[Supplied data]

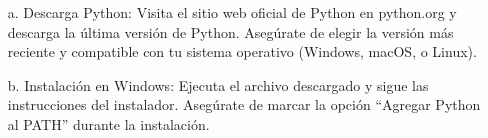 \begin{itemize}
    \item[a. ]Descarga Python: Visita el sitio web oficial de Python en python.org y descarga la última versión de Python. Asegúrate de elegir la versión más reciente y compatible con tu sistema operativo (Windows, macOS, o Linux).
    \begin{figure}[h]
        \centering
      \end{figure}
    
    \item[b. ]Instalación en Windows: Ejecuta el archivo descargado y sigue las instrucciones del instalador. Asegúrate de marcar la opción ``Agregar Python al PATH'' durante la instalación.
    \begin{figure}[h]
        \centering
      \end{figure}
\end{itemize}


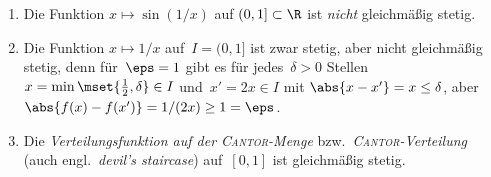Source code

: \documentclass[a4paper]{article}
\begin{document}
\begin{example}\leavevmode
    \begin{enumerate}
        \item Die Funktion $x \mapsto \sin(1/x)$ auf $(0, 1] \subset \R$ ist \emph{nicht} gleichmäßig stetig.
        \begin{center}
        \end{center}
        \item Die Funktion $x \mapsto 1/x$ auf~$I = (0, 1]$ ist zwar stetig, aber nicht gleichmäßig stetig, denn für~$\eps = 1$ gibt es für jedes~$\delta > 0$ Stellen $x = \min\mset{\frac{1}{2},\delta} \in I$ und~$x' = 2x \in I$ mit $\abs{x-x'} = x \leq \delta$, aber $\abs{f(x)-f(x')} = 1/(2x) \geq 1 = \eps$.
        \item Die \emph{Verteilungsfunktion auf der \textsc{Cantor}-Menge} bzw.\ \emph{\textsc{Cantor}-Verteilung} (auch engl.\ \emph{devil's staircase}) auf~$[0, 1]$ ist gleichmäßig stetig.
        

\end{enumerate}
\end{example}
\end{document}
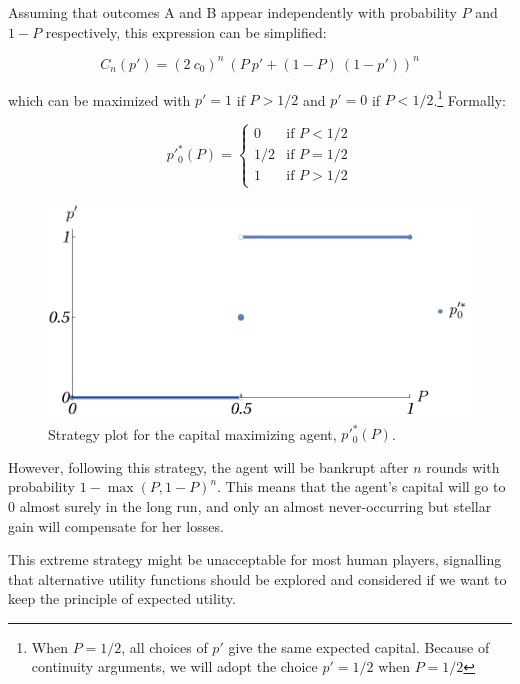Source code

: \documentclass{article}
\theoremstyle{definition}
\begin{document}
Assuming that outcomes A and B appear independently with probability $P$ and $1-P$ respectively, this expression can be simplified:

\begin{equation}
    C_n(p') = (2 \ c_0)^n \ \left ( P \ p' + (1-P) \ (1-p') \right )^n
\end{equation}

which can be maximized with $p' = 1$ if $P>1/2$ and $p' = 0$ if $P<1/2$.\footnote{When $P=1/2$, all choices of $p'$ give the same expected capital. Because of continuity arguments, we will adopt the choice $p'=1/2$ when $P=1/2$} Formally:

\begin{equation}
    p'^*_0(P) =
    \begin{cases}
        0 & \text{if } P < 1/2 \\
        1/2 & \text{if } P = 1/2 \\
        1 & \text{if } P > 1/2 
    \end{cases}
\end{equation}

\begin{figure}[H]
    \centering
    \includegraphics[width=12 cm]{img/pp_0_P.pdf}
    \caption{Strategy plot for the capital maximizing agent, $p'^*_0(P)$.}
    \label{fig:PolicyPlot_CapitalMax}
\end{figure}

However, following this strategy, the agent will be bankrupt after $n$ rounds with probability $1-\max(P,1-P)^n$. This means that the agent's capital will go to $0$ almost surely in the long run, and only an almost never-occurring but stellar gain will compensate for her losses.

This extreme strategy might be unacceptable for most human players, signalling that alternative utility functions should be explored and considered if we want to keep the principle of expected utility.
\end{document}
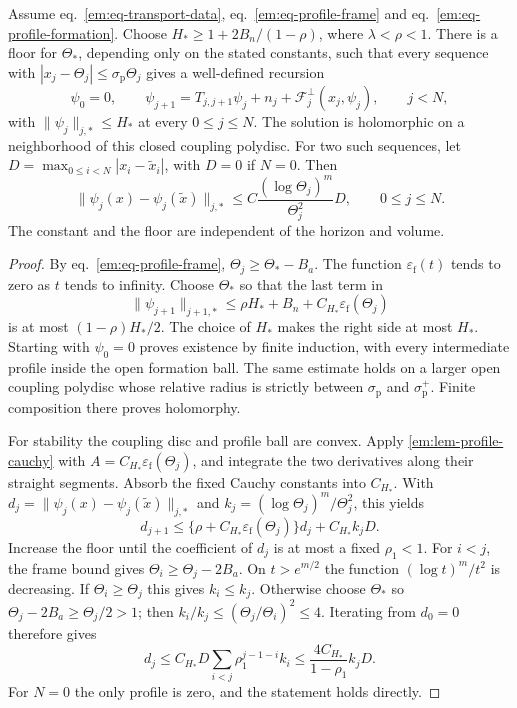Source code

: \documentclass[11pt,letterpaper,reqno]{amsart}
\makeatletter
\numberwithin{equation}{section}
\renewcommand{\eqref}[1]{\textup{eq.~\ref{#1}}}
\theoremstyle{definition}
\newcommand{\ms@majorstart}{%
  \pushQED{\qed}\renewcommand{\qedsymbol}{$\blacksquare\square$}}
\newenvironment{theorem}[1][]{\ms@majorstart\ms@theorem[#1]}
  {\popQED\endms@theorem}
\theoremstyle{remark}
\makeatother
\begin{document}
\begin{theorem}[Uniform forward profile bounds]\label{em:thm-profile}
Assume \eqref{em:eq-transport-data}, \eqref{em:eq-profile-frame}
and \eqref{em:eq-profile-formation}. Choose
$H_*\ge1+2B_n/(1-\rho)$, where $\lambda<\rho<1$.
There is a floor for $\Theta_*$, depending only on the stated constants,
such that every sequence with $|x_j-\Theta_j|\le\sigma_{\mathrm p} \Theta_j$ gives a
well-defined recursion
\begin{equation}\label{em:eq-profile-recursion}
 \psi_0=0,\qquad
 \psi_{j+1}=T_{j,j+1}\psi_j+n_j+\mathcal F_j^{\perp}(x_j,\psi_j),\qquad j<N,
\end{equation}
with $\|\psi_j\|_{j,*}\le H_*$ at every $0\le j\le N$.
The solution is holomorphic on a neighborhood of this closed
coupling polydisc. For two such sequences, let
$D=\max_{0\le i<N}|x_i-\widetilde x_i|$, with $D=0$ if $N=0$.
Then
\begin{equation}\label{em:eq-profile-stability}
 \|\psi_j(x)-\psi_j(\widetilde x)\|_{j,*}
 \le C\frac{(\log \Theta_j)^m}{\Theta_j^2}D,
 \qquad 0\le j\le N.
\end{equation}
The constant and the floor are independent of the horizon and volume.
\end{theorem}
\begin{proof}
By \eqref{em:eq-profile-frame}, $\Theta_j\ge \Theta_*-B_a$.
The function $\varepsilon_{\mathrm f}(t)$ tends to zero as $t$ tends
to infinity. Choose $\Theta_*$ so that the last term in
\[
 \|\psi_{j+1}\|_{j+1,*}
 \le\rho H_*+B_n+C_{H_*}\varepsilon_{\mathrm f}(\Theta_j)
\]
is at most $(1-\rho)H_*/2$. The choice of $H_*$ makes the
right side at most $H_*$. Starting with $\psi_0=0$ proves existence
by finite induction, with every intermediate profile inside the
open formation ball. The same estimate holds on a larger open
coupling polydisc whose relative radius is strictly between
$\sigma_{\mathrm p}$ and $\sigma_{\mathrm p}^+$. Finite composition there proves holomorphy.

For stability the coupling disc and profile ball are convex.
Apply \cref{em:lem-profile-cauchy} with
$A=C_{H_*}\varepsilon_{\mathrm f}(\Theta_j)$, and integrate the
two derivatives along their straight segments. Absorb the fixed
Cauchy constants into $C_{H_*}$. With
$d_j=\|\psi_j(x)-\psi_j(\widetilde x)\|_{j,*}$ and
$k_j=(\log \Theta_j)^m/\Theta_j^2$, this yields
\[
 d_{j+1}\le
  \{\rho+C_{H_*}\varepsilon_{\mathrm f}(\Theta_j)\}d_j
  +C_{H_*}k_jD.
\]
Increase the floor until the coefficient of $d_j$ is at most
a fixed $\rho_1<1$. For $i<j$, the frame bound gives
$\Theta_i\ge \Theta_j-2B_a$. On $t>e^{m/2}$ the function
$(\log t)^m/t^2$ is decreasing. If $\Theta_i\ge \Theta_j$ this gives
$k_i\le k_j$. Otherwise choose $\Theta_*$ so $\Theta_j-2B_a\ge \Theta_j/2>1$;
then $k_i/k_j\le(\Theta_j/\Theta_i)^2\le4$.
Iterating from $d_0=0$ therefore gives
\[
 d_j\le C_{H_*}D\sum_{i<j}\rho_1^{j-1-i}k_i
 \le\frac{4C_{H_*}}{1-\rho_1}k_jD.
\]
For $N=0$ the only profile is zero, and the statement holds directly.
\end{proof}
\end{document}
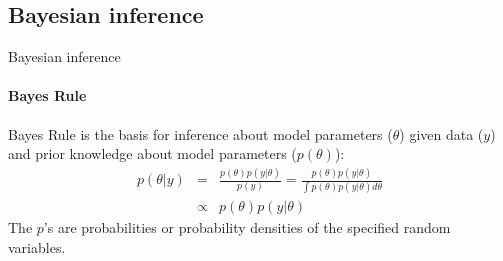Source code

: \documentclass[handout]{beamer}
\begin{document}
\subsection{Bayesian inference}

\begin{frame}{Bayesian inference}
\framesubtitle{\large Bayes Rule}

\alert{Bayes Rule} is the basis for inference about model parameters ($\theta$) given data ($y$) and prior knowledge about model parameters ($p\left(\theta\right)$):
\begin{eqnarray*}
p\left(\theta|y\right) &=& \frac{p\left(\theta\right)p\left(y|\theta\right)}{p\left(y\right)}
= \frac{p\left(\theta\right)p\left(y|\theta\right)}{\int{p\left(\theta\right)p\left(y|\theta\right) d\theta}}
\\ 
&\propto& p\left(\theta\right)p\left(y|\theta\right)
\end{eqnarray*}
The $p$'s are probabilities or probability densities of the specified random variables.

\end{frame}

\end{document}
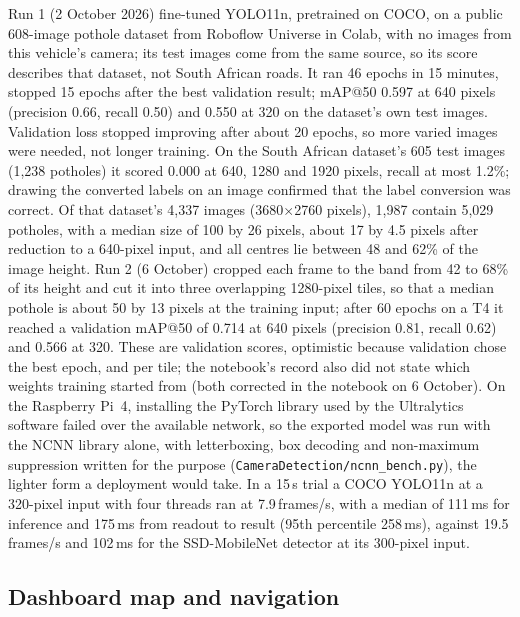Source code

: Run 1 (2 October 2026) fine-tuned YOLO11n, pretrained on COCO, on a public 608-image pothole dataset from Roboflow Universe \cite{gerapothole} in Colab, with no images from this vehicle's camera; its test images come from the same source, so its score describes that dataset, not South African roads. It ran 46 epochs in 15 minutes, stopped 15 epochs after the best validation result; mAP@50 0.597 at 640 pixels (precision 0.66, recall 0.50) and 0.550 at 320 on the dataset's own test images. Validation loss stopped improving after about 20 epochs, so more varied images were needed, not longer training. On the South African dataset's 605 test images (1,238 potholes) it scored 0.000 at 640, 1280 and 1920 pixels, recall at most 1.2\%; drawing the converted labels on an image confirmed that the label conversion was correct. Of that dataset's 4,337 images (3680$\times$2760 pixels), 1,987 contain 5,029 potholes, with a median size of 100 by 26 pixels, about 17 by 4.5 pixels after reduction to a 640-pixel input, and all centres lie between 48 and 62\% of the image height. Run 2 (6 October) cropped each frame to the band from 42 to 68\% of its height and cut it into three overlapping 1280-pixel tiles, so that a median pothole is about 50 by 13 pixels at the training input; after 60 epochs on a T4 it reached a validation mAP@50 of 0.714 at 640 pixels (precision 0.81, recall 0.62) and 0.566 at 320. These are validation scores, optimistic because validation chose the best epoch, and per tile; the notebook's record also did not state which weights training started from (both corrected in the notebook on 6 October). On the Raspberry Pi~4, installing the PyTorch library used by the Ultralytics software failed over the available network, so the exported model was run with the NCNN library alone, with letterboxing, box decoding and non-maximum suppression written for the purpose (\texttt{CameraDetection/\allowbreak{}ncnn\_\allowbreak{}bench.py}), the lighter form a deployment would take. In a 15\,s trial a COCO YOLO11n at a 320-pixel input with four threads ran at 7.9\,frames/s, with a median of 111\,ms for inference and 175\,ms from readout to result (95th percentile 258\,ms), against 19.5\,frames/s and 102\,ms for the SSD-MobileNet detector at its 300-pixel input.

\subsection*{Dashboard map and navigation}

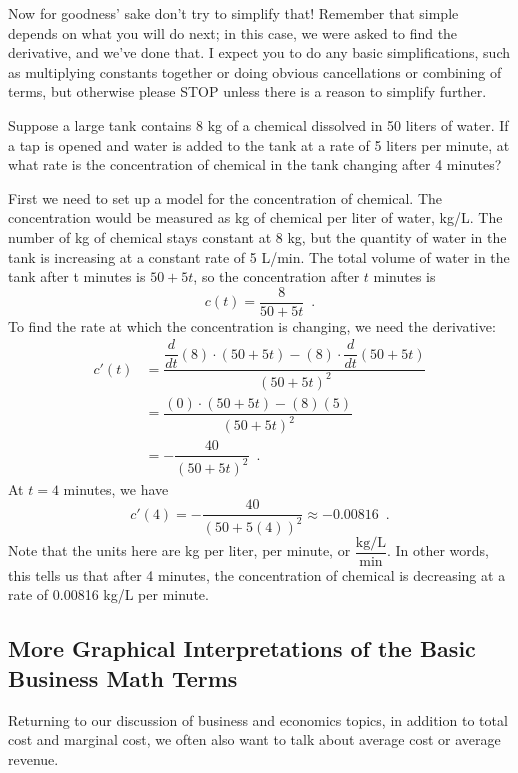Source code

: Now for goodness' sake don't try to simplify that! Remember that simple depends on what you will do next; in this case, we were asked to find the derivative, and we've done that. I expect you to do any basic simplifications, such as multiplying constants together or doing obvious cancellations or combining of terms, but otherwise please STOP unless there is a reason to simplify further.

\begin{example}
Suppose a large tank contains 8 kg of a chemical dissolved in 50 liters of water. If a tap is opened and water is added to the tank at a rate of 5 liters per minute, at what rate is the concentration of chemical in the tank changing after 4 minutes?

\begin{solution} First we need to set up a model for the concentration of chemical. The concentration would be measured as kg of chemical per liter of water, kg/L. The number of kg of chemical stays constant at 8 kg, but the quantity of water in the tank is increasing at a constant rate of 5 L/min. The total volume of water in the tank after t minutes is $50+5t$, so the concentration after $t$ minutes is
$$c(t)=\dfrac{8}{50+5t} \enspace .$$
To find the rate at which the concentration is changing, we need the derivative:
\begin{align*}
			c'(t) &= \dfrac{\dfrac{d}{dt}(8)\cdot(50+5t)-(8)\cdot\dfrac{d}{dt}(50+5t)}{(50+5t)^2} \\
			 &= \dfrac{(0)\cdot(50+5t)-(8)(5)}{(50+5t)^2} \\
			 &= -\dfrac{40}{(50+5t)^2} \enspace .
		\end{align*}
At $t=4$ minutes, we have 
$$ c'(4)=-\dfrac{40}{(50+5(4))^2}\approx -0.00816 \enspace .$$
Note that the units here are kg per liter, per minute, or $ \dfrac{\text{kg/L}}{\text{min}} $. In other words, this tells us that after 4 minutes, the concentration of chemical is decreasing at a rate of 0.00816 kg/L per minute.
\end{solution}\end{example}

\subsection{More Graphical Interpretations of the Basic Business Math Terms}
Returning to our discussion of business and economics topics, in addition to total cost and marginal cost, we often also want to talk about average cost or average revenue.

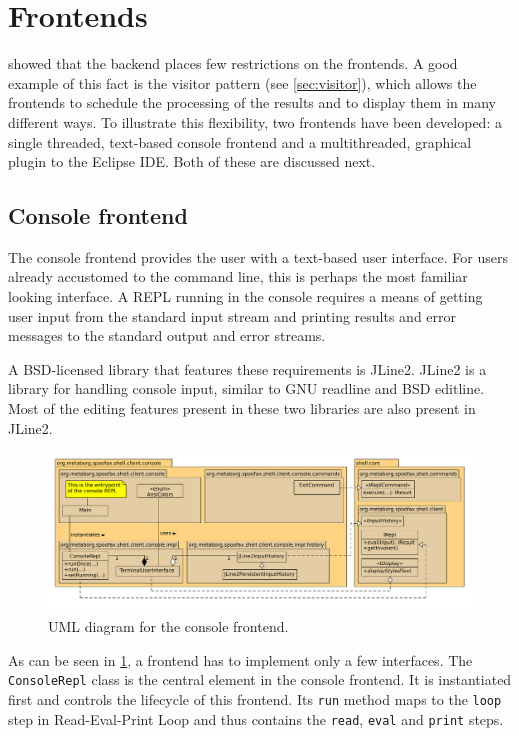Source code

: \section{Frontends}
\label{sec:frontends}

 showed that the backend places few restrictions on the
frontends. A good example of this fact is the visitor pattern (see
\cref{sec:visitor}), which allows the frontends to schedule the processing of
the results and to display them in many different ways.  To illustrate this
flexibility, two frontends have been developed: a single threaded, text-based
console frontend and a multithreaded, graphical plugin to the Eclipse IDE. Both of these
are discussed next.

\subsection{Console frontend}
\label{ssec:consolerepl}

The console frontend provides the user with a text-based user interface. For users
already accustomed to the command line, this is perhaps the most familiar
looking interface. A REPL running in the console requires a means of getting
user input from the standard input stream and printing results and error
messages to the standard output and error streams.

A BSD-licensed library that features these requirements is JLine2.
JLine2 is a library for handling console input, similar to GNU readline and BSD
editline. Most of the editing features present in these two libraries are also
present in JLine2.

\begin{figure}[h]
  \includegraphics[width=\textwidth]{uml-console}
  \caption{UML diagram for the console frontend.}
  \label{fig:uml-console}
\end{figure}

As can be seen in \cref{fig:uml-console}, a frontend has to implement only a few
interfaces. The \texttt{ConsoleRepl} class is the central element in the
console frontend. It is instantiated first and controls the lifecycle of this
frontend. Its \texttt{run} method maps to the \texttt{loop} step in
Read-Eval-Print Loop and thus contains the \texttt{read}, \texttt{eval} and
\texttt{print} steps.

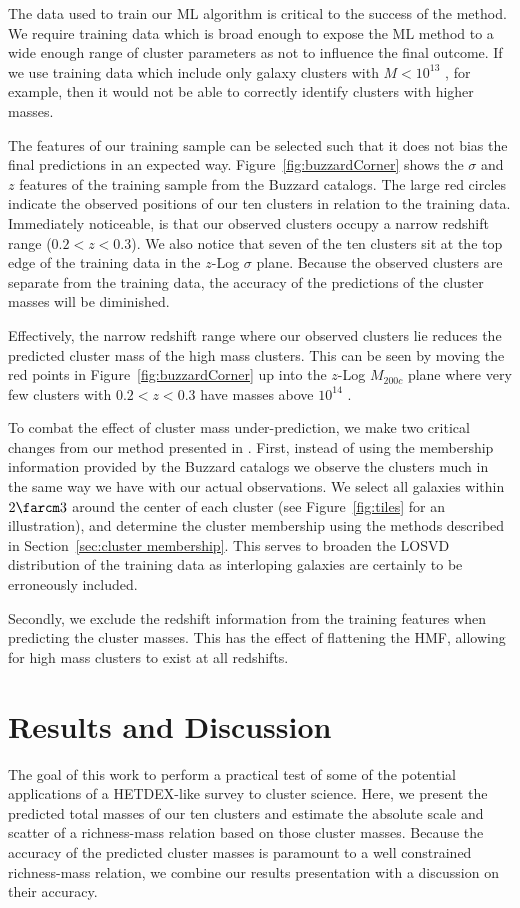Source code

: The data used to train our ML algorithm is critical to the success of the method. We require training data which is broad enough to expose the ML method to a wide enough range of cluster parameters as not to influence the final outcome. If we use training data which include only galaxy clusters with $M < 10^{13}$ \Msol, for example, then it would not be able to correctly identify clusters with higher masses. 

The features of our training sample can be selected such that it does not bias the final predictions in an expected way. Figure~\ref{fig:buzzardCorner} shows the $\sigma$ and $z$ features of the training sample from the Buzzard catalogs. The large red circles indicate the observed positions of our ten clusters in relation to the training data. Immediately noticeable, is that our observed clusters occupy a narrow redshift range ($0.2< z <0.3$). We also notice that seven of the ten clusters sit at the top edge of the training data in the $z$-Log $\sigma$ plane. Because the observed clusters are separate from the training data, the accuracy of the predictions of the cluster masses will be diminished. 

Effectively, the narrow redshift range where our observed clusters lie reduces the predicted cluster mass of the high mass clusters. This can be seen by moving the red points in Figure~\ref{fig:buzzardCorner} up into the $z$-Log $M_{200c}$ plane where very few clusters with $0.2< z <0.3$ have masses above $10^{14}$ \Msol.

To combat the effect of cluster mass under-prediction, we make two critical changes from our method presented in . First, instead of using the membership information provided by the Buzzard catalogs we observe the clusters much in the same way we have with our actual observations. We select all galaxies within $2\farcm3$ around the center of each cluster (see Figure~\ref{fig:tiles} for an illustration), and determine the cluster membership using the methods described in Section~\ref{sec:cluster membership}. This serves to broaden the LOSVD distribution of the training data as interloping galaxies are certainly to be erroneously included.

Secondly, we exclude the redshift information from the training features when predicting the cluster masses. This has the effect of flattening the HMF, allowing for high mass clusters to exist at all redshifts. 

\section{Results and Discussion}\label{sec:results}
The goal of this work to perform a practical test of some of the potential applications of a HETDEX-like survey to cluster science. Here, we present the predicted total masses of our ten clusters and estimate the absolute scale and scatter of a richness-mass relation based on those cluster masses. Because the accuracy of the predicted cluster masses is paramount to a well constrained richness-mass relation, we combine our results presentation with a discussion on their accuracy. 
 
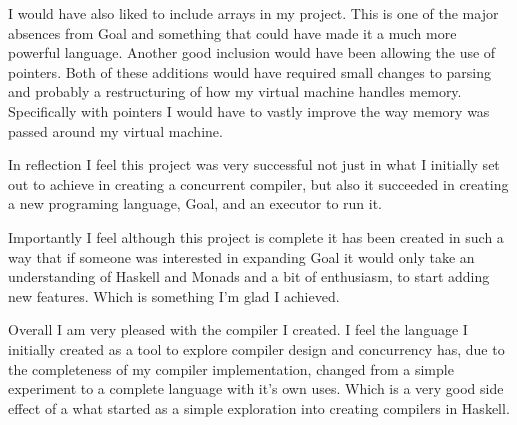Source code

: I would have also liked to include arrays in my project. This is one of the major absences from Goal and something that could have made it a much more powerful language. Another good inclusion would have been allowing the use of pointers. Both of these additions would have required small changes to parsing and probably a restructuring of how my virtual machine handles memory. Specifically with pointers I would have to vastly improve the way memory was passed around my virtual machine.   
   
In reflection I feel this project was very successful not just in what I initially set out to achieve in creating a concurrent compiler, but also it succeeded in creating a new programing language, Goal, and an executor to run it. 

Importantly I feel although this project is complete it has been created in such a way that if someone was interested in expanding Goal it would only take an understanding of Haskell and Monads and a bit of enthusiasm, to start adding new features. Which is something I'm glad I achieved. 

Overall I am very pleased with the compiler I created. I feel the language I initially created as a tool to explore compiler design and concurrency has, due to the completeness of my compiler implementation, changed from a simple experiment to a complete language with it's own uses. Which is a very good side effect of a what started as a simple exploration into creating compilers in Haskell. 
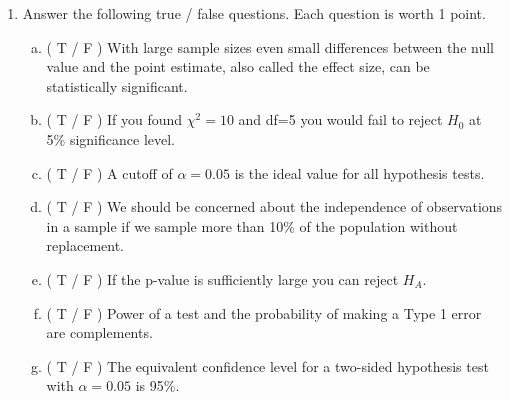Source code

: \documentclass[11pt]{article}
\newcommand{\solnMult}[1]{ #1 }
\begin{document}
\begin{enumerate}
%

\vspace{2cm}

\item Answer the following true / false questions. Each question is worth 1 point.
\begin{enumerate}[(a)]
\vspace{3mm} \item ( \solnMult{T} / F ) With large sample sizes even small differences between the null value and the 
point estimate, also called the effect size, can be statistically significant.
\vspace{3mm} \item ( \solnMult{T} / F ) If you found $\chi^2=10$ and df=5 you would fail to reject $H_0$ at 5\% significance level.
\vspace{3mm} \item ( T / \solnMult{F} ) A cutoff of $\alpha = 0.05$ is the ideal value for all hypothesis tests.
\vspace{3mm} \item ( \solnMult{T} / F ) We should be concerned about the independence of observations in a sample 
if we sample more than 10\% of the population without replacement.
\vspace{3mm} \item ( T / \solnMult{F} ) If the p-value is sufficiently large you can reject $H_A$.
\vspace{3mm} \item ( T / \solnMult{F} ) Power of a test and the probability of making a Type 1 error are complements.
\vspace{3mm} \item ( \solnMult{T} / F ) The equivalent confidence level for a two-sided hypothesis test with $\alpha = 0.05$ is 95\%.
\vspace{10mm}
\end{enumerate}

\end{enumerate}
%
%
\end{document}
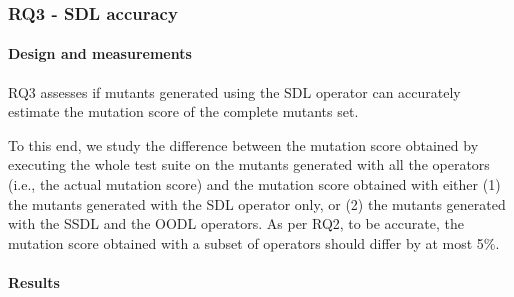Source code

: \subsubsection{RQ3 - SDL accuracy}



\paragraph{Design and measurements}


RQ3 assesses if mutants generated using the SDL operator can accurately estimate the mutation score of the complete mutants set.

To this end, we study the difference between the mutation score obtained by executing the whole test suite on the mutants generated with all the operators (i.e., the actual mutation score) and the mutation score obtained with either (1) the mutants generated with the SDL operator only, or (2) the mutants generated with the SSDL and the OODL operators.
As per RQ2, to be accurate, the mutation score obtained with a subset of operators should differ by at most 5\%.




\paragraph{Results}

[/Supplied data]

Using the records above, report each line with the string "qquad".

 \psi_0=0,\qquad
 \psi_{j+1}=T_{j,j+1}\psi_j+n_j+\mathcal F_j^{\perp}(x_j,\psi_j),\qquad j<N,
 \qquad 0\le j\le N.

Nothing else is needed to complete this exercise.